Od tygodni Ministerstwo Zdrowia i lekarze namawiają Polaków, by przed sezonem chorobowym zaszczepić się przeciwko grypie. Na tyle skutecznie, że teraz w aptekach szczepionek brakuje. W jednej z aptek 100 sztuk rozeszło się w ciągu dnia. Resort zdrowia uspokaja, że dla nikogo szczepionki nie zabraknie.
Gdy szczepionki przeciwko grypie zalegały na półkach, to nie było na nie chętnych. Gdy znaleźć je trudno, to pacjenci zapisują się po nie w kolejkach. W jednej z aptek kolejka jest już tak długa, że zapisy zakończono. Od ręki apteka mogłaby sprzedać aż tysiąc szczepionek.
- Udało nam się zamówić raptem 100 szczepionek, które sprzedały się w przeciągu jednego dnia. Od środy nie jesteśmy w stanie zamówić ani jednej szczepionki - opowiada pani Justyna Łukaszewska, kierownik apteki w Gdańsku.
- Są apteki, które dostały do pięciu sztuk. Są takie, które (dostały - przy. red.) nieco więcej - dodaje Wojciech Chmielak, prezes Zachodniopomorskiej Okręgowej Rady Aptekarskiej.
To może zaprzepaścić starania lekarzy, by przeciwko grypie w czasie pandemii szczepić masowo. W Unii Europejskiej w wielu krajach szczepi się nawet 70 procent populacji. W Polsce tylko około czterech procent.
- Jeżeli ktoś będzie zaszczepiony na pneumokoki, na grypę, to będzie odporniejszy. I wtedy łatwiej go także diagnozować w kierunku COVID-19 - tłumaczy doktor Michał Sutkowski z Kolegium Lekarzy Rodzinnych w Polsce.
"Cały świat negocjuje zakup dodatkowych szczepionek"
Biorąc pod uwagę, że objawy grypy są bardzo podobne do objawów COVID-19, to u osoby zaszczepionej przeciwko grypie będzie można grypę wykluczyć.
Dodatkowo cały medyczny świat przeraża wizja jednoczesnego zakażenia wirusem grypy i koronawirusem, bo szanse na skuteczne leczenie w takim przypadku będą znacznie mniejsze.

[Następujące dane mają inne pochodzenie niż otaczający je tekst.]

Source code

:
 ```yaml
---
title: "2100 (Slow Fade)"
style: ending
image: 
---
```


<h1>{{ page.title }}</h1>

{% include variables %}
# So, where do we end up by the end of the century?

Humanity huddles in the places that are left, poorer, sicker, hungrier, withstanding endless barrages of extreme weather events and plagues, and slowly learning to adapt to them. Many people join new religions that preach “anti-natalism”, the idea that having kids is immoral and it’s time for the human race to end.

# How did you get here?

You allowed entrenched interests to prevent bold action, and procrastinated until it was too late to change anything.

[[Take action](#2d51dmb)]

- Szczepienie się zawsze było ważne. Szczególnie pewnych grup: dla małych dzieci, dla osób starszych, dla osób z chorobami przewlekłymi. W tej chwili jest ważne dla wszystkich - wskazuje Dorota Obraniak, specjalista medycyny rodzinnej.
W hurtowniach farmaceutycznych szczepionek na grypę nie ma co szukać. Pierwsze dostawy były symboliczne.
- Mówimy też o pewnej ograniczonej liczbie, ponieważ konkurujemy pomiędzy różnymi hurtowniami na rynku międzynarodowym. To nie jest tylko kwestia dostaw tylko do Polski, ale również dostaw do innych krajów. Tutaj bardzo dużo zależy od tego, jak producenci podejdą do modeli dystrybucyjnych - mówi Sebastian Grochala z Polskiej Grupy Farmaceutycznej.
Wszystko więc wskazuje na to, że będzie problem z szybkim pozyskaniem dwóch milionów szczepionek przeciwko grypie, które zamówił polski rząd. A już na pewno będzie problem z domówieniem, bo producenci przyjmowali zamówienia na przełomie marca i kwietnia.
- Gdybyśmy policzyli wszystkie osoby z grup ryzyka w Polsce, a więc takie, które mają przewlekłe choroby lub są w wieku powyżej 50. roku życia, to liczba (potrzebnych szczepionek - przyp. red.) przekroczyłaby 10 milionów - wskazuje doktor Paweł Grzesiowski, prezes Fundacji "Instytut Profilaktyki Zakażeń".
Ministerstwo Zdrowia zapewnia, że dla nikogo szczepionki nie zabraknie.
- Dzisiaj cały świat negocjuje zakup dodatkowych szczepionek na grypę. My również, i tu również z Komisją Europejską całą negocjujemy te dodatkowe zakupy - przekonuje Wojciech Andrusiewicz z Ministerstwa Zdrowia.
Niecierpliwym ministerstwo zaleca spokój.